- **WORK ORDER**
Lines in the entries below where the word "showTitle" shows up should each be copied.

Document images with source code
· · ·

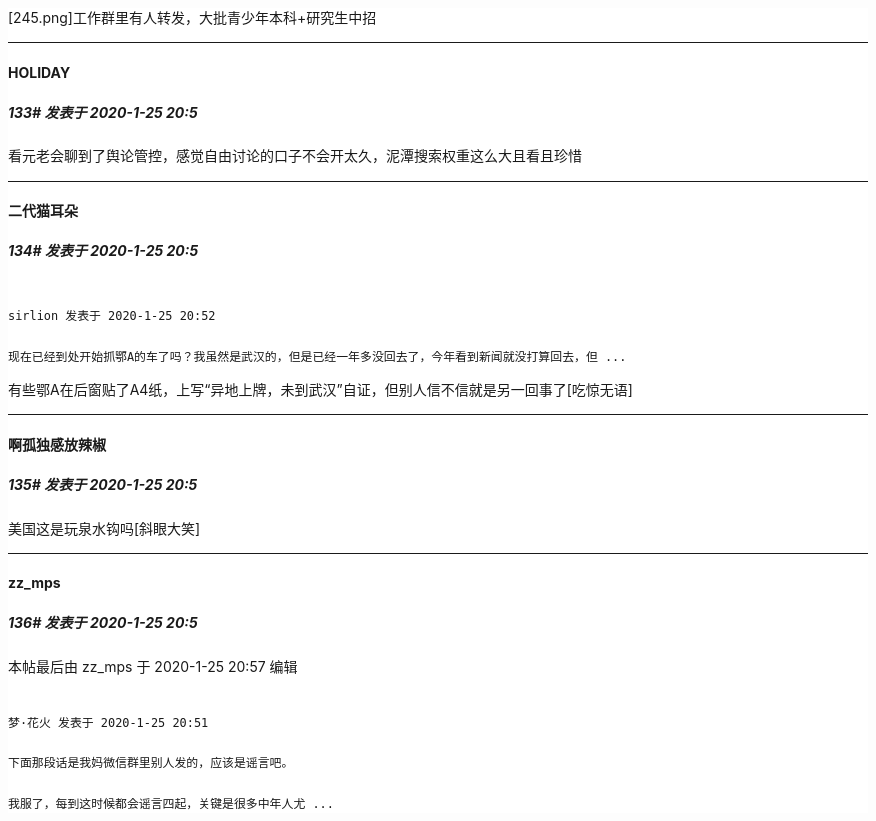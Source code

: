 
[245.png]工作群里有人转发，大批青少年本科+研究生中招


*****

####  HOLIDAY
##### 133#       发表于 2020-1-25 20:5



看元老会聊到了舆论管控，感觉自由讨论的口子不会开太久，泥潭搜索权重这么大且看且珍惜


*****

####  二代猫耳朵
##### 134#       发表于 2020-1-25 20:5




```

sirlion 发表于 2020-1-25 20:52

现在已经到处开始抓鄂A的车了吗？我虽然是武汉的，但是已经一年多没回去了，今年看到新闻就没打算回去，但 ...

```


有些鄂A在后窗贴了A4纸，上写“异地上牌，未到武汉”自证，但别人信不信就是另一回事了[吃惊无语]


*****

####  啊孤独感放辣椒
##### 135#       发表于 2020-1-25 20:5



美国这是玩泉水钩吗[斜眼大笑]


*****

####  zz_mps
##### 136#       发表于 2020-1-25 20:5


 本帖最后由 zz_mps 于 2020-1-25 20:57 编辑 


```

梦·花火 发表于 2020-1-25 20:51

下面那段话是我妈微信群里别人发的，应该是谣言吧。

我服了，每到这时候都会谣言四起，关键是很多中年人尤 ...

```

· · ·

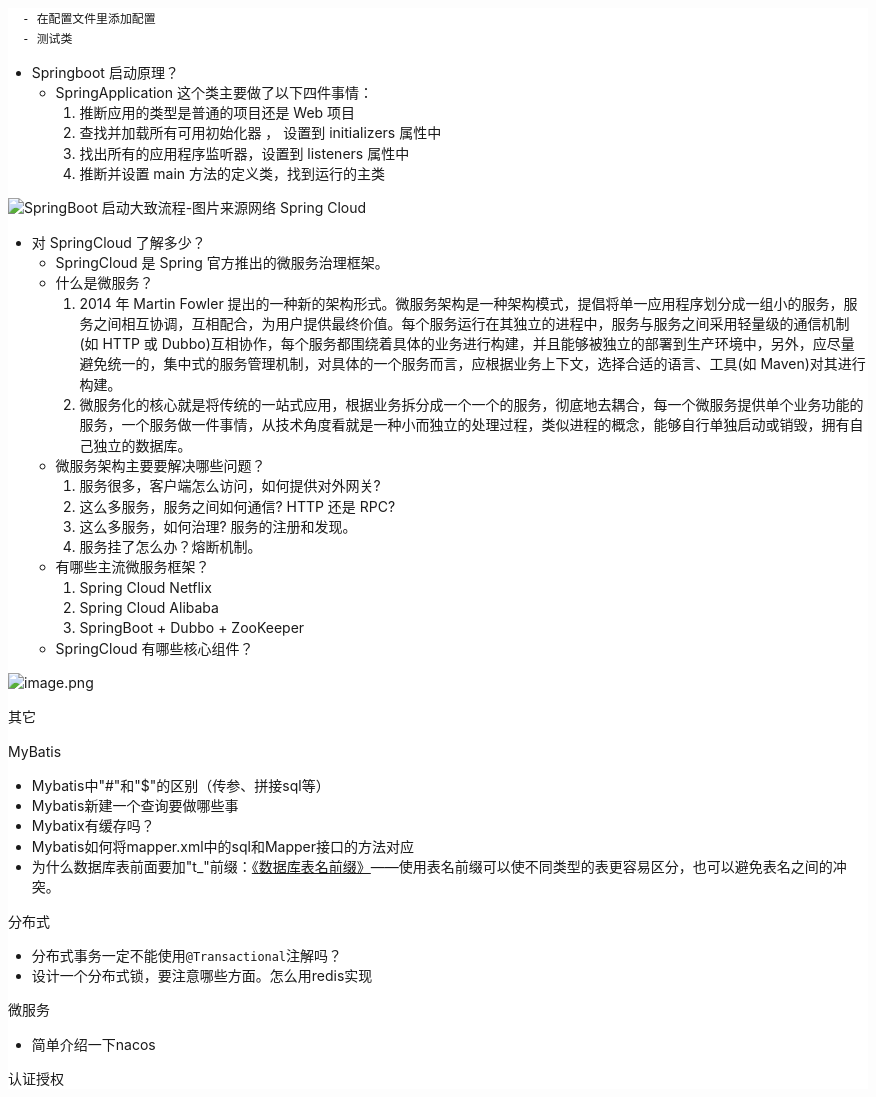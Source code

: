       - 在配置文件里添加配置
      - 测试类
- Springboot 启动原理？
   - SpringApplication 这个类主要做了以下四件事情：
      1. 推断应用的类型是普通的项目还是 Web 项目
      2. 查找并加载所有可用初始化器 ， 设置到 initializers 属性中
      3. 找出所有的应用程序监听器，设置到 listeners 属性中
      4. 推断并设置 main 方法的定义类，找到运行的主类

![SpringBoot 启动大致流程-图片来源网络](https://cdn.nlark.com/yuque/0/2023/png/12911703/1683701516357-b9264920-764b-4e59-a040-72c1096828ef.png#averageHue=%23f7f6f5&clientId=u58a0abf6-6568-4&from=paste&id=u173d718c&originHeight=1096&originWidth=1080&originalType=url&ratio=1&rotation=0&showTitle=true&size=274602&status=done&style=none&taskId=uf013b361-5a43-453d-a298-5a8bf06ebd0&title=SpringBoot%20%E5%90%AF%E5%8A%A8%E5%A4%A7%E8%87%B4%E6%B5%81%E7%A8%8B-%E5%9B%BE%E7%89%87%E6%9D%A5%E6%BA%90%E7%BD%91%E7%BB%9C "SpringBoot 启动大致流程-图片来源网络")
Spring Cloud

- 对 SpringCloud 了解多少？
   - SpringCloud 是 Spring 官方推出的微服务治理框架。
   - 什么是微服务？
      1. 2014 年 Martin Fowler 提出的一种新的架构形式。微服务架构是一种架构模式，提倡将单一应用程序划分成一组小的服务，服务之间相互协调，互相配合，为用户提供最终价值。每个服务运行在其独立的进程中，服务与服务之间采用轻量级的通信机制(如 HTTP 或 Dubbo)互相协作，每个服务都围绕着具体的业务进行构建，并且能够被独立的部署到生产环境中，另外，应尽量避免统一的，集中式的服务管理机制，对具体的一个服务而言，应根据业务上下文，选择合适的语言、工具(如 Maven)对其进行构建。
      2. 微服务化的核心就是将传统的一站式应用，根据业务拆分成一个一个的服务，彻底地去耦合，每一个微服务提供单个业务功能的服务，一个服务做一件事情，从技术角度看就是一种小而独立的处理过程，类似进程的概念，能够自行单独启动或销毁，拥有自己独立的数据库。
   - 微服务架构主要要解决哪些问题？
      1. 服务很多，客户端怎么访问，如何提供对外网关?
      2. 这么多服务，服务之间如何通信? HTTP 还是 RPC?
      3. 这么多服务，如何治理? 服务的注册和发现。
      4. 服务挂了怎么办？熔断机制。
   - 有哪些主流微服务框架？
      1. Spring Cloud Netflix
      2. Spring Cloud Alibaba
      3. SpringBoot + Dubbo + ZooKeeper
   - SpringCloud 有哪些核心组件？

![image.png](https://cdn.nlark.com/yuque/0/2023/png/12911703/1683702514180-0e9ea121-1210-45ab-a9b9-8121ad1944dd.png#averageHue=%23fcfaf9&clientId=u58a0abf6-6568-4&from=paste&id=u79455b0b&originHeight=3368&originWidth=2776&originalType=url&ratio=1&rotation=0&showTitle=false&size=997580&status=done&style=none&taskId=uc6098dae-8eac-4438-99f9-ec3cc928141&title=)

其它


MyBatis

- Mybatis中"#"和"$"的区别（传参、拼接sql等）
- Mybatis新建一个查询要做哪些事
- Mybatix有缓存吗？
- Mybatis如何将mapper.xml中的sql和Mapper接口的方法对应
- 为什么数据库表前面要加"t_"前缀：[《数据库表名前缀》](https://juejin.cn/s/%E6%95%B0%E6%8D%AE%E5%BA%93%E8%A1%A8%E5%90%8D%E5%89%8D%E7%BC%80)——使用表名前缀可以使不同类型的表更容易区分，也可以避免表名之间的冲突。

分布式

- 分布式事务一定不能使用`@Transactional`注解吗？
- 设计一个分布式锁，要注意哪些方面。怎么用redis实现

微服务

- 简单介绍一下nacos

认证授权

· · ·

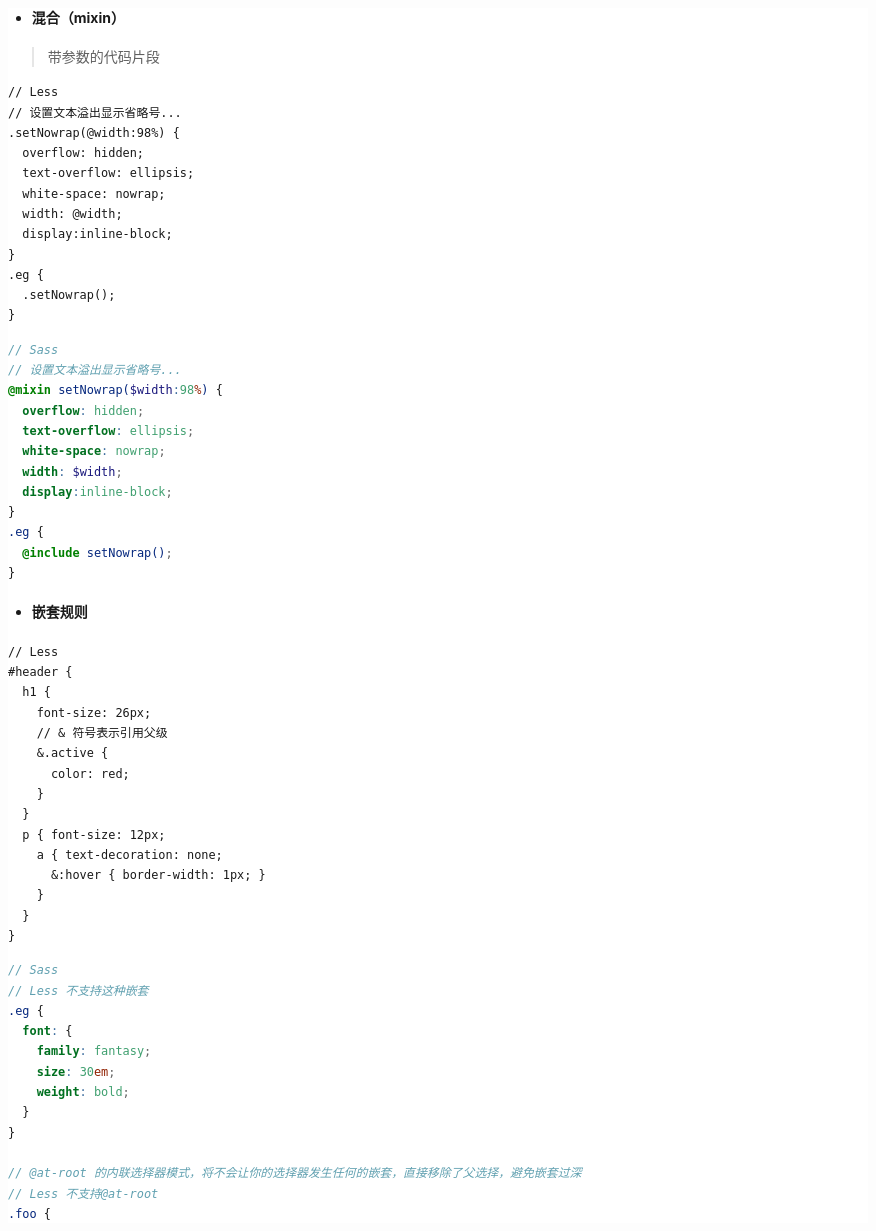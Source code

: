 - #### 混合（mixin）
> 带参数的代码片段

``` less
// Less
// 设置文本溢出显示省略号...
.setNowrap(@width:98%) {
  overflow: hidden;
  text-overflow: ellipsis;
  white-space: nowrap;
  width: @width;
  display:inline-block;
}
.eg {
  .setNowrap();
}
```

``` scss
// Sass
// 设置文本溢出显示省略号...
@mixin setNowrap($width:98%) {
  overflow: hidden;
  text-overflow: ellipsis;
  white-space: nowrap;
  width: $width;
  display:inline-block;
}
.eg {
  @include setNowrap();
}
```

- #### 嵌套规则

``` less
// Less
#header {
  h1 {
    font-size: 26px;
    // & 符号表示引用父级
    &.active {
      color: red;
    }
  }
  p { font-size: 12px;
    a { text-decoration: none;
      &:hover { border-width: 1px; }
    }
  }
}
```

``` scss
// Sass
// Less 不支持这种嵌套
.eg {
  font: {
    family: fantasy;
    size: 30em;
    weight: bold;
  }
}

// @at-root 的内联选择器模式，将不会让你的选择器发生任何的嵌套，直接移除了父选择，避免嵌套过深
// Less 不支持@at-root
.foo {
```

· · ·

- **WRITTEN ANSWER**
![SpringBoot 启动大致流程-图片来源网络](https://cdn.nlark.com/yuque/0/2023/png/12911703/1683701516357-b9264920-764b-4e59-a040-72c1096828ef.png#averageHue=%23f7f6f5&clientId=u58a0abf6-6568-4&from=paste&id=u173d718c&originHeight=1096&originWidth=1080&originalType=url&ratio=1&rotation=0&showTitle=true&size=274602&status=done&style=none&taskId=uf013b361-5a43-453d-a298-5a8bf06ebd0&title=SpringBoot%20%E5%90%AF%E5%8A%A8%E5%A4%A7%E8%87%B4%E6%B5%81%E7%A8%8B-%E5%9B%BE%E7%89%87%E6%9D%A5%E6%BA%90%E7%BD%91%E7%BB%9C "SpringBoot 启动大致流程-图片来源网络")
![image.png](https://cdn.nlark.com/yuque/0/2023/png/12911703/1683702514180-0e9ea121-1210-45ab-a9b9-8121ad1944dd.png#averageHue=%23fcfaf9&clientId=u58a0abf6-6568-4&from=paste&id=u79455b0b&originHeight=3368&originWidth=2776&originalType=url&ratio=1&rotation=0&showTitle=false&size=997580&status=done&style=none&taskId=uc6098dae-8eac-4438-99f9-ec3cc928141&title=)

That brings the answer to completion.